### WORK INSTRUCTIONS
Print all of the records. Exclude the images.

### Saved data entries
┄┄┄┄┄┄┄┄┄┄

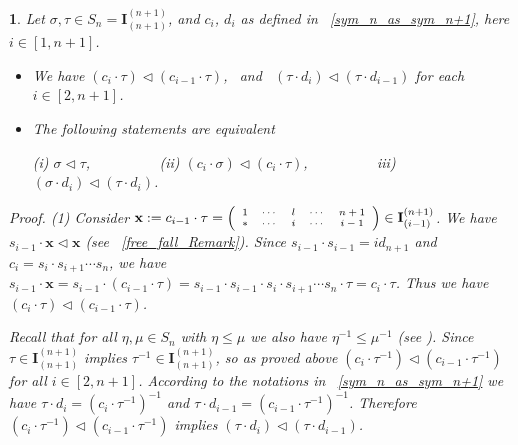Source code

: \documentclass[a4 paper,12pt]{article}
\newcommand{\sma}{\triangleleft}
\DeclareMathOperator{\Bruh}{\leqslant}
\newtheorem{subnum}{}[numeris]
\begin{document}
\begin{subnum}  \textit{Let  $\sigma, \tau \in  S_n=\textbf{I}_{(n+1)}^{(n+1)}$, and  $c_i$,  $d_i$  as defined in ~\ref{sym_n_as_sym_n+1}, here  $i\in \left[1,n+1\right]$. }
\begin{itemize}
\item[(1)] \textit{ We have 
$ \left(c_{i}\cdot  \tau \right)\sma \left(c_{i-1}\cdot  \tau \right) $, \   and \  
	  $ \left(\tau \cdot  d_{i}\right)\sma \left(\tau  \cdot  d_{i-1}\right) $ for each  $i\in \left[2,n+1\right]$.}
	\item[(2)]  \textit{The following statements are equivalent}
\begin{center}
(i) $ \sigma \sma \tau$, \  \  \  \  \  \   \  \  \ 
	(ii)  $\left(c_{i}\cdot  \sigma\right) \sma \left(c_{i}\cdot  \tau\right)$, \  \  \  \  \  \  \  \  \ 
	iii)  $ \left(\sigma \cdot  d_{i}\right)\sma \left(\tau \cdot  d_{i}\right)$.
\end{center}
\end{itemize}


\textit{Proof.} (1) Consider $\textbf{x}:=c_{i-1}\cdot  \tau = \begin{scriptsize} \left(
\begin{array}{ccccc}
1 & \cdots  & l &  \cdots & n+1\\
	\ast & \cdots & i & \cdots & i-1 
\end{array}\right)
  \end{scriptsize} \in \textbf{I}_{(i-1)}^{(n+1)}$. We have  $s_{i-1} \cdot  \textbf{x} \sma \textbf{x}$ (see ~\ref{free_fall_Remark}).
	Since $s_{i-1}\cdot s_{i-1} = id_{n+1}$ and $c_i=s_{i}\cdot s_{i+1}\cdots s_n$, we have 
	$s_{i-1}\cdot  \textbf{x} = s_{i-1}\cdot  \left(c_{i-1}\cdot  \tau\right) = s_{i-1}\cdot  s_{i-1}\cdot s_{i}\cdot s_{i+1}\cdots s_n\cdot \tau  = c_{i}\cdot  \tau $. Thus 
 we have $ \left(c_{i}\cdot  \tau \right)\sma \left(c_{i-1}\cdot  \tau \right) $. 
	
	Recall that for all $\eta, \mu \in S_n$ with $\eta\Bruh \mu$ we also have $\eta^{-1}\Bruh \mu^{-1}$ (see \cite{Humph}). 
	Since $\tau\in \textbf{I}_{(n+1)}^{(n+1)}$ implies $\tau^{-1}\in \textbf{I}_{(n+1)}^{(n+1)}$, so as proved above  $ \left(c_{i}\cdot  \tau^{-1} \right)\sma \left(c_{i-1}\cdot  \tau^{-1} \right) $ for all $i\in \left[2,n+1\right]$. 
 According to the notations in  ~\ref{sym_n_as_sym_n+1} we have $\tau \cdot  d_{i} = \left(c_{i}\cdot  \tau^{-1} \right)^{-1} $ and $\tau \cdot  d_{i-1} = \left(c_{i-1}\cdot  \tau^{-1} \right)^{-1}$. Therefore 	$ \left(c_{i}\cdot  \tau^{-1} \right)\sma \left(c_{i-1}\cdot  \tau^{-1} \right) $  implies $  \left(\tau \cdot  d_{i}\right)\sma \left(\tau  \cdot  d_{i-1}\right)$.
	

\end{subnum}
\end{document}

┄┄┄┄┄┄┄┄┄┄

### TASK OUTPUT
Source code

: \documentclass[a4 paper,12pt]{article}
\newcommand{\sma}{\triangleleft}
\DeclareMathOperator{\Bruh}{\leqslant}
\newtheorem{subnum}{}[numeris]
\begin{document}
\begin{subnum}  \textit{Let  $\sigma, \tau \in  S_n=\textbf{I}_{(n+1)}^{(n+1)}$, and  $c_i$,  $d_i$  as defined in ~\ref{sym_n_as_sym_n+1}, here  $i\in \left[1,n+1\right]$. }
\begin{itemize}
\item[(1)] \textit{ We have 
$ \left(c_{i}\cdot  \tau \right)\sma \left(c_{i-1}\cdot  \tau \right) $, \   and \  
	  $ \left(\tau \cdot  d_{i}\right)\sma \left(\tau  \cdot  d_{i-1}\right) $ for each  $i\in \left[2,n+1\right]$.}
	\item[(2)]  \textit{The following statements are equivalent}
\begin{center}
(i) $ \sigma \sma \tau$, \  \  \  \  \  \   \  \  \ 
	(ii)  $\left(c_{i}\cdot  \sigma\right) \sma \left(c_{i}\cdot  \tau\right)$, \  \  \  \  \  \  \  \  \ 
	iii)  $ \left(\sigma \cdot  d_{i}\right)\sma \left(\tau \cdot  d_{i}\right)$.
\end{center}
\end{itemize}


\textit{Proof.} (1) Consider $\textbf{x}:=c_{i-1}\cdot  \tau = \begin{scriptsize} \left(
\begin{array}{ccccc}
1 & \cdots  & l &  \cdots & n+1\\
	\ast & \cdots & i & \cdots & i-1 
\end{array}\right)
  \end{scriptsize} \in \textbf{I}_{(i-1)}^{(n+1)}$. We have  $s_{i-1} \cdot  \textbf{x} \sma \textbf{x}$ (see ~\ref{free_fall_Remark}).
	Since $s_{i-1}\cdot s_{i-1} = id_{n+1}$ and $c_i=s_{i}\cdot s_{i+1}\cdots s_n$, we have 
	$s_{i-1}\cdot  \textbf{x} = s_{i-1}\cdot  \left(c_{i-1}\cdot  \tau\right) = s_{i-1}\cdot  s_{i-1}\cdot s_{i}\cdot s_{i+1}\cdots s_n\cdot \tau  = c_{i}\cdot  \tau $. Thus 
 we have $ \left(c_{i}\cdot  \tau \right)\sma \left(c_{i-1}\cdot  \tau \right) $. 
	
	Recall that for all $\eta, \mu \in S_n$ with $\eta\Bruh \mu$ we also have $\eta^{-1}\Bruh \mu^{-1}$ (see \cite{Humph}). 
	Since $\tau\in \textbf{I}_{(n+1)}^{(n+1)}$ implies $\tau^{-1}\in \textbf{I}_{(n+1)}^{(n+1)}$, so as proved above  $ \left(c_{i}\cdot  \tau^{-1} \right)\sma \left(c_{i-1}\cdot  \tau^{-1} \right) $ for all $i\in \left[2,n+1\right]$. 
 According to the notations in  ~\ref{sym_n_as_sym_n+1} we have $\tau \cdot  d_{i} = \left(c_{i}\cdot  \tau^{-1} \right)^{-1} $ and $\tau \cdot  d_{i-1} = \left(c_{i-1}\cdot  \tau^{-1} \right)^{-1}$. Therefore 	$ \left(c_{i}\cdot  \tau^{-1} \right)\sma \left(c_{i-1}\cdot  \tau^{-1} \right) $  implies $  \left(\tau \cdot  d_{i}\right)\sma \left(\tau  \cdot  d_{i-1}\right)$.
	

\end{subnum}
\end{document}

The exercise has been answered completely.